Article de Crystal Woodward (Membre du Conseil d’Administration de Luberon Nature)

L’été passé, à Lacoste, un groupe de personnes a décidé de mener une étude pour savoir s’il y avait encore des hirondelles dans la région. En effet, il semble que celles-ci disparaissent de notre paysage depuis quelques années, comme c’est le cas pour d’autres espèces d’oiseaux . On peut lire que, en France, les populations d’hirondelles de « fenêtre et rustiques » ont chuté de 30 % à 40 % en trente ans. (« L’hirondelle est-elle en voie de disparition…», 6 Mai 2022)  Les Hirondelles dites « de Fenêtre » (Delichon urbicum) construisent leurs nids à l’extérieur des bâtiments, sous les toits, on les voit pour la plupart dans les villages et les villes; nous les avons observé à Ménerbes. Les Hirondelles dites « Rustiques » (Hirundo rustica) font leurs nids dans les bâtiments agricoles, les garages ou les granges, donc on les trouve plutôt à la campagne, comme dans la plaine de Bonnieux, là où nous avons pu les observer.  

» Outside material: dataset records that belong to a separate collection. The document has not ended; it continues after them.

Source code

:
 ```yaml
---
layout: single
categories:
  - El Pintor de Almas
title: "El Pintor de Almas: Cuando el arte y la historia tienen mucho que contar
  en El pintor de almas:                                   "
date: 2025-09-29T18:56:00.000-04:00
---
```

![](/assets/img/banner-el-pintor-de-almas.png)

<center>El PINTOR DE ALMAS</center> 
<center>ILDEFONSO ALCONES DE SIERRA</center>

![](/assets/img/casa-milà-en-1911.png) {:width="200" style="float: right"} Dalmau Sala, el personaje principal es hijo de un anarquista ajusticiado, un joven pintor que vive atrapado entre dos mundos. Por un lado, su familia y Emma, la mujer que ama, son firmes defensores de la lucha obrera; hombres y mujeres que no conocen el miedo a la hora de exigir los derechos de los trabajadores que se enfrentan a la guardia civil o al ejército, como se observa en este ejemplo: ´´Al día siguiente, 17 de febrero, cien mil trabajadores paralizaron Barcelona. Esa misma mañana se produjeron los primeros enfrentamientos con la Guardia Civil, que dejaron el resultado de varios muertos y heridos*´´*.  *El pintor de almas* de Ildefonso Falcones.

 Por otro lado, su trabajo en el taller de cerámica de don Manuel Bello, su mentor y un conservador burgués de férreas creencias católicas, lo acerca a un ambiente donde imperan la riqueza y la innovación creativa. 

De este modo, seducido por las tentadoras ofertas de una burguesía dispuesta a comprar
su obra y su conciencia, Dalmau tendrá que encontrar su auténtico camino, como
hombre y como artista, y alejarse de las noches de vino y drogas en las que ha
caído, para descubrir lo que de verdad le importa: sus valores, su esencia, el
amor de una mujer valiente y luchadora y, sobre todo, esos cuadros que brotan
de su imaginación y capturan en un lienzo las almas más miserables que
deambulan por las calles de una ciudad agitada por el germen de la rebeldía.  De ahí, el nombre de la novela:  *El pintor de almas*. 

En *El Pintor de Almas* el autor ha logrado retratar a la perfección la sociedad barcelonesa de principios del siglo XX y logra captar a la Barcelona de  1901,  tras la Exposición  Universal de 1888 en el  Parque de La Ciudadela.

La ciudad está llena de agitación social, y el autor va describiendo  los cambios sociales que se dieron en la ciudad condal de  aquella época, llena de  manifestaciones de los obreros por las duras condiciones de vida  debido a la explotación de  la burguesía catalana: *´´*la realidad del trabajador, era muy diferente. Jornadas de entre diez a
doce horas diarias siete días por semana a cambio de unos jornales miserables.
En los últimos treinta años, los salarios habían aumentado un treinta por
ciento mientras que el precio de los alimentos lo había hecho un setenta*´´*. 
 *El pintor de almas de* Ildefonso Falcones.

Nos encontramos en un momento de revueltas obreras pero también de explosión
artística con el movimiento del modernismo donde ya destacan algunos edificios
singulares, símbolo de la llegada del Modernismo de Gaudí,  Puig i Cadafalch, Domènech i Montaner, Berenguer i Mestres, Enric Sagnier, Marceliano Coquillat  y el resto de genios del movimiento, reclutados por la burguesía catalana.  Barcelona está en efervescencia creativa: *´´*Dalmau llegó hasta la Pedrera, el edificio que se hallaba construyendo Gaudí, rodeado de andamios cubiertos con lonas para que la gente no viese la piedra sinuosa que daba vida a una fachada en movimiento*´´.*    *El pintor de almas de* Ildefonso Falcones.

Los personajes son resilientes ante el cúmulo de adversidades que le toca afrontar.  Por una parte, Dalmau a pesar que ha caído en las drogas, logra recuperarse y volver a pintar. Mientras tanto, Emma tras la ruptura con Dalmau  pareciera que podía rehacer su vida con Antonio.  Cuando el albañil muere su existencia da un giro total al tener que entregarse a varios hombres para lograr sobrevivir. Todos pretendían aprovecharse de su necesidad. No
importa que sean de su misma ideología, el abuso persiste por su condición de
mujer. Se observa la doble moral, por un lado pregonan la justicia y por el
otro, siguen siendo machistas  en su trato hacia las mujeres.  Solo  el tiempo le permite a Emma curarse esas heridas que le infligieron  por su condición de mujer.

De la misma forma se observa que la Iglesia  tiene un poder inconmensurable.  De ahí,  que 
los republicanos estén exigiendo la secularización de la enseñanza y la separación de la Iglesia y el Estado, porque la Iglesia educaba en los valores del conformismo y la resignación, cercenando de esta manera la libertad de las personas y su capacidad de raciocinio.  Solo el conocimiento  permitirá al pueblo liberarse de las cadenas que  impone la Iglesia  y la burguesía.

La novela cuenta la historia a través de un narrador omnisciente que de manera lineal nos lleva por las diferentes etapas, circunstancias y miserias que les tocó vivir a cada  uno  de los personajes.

A noter que nous rencontrons aussi des Martinets, dont la forme ressemble aux hirondelles. Dans le ciel de Lacoste, en été, nous pourrons observer des vols de Martinets au niveau de la façade du Château, en haut du village; ils entrent dans les petites anfractuosités entre les blocs de pierre de taille pour faire leurs nids. Sur le site internet du Ministère de la Transition Ecologique et de la Cohésion des Territoires, et du Ministère de la Transition énergétique on peut lire que : “La biodiversité c’est le tissu vivant de notre planète. […] La diversité biologique actuelle vient de la longue et lente évolution du monde vivant sur la planète, depuis les premiers organismes vivants connus il y a 3,5 milliards d’années. (source : https://www.ecologie.gouv.fr/biodiversite-presentation-et-informations-cles)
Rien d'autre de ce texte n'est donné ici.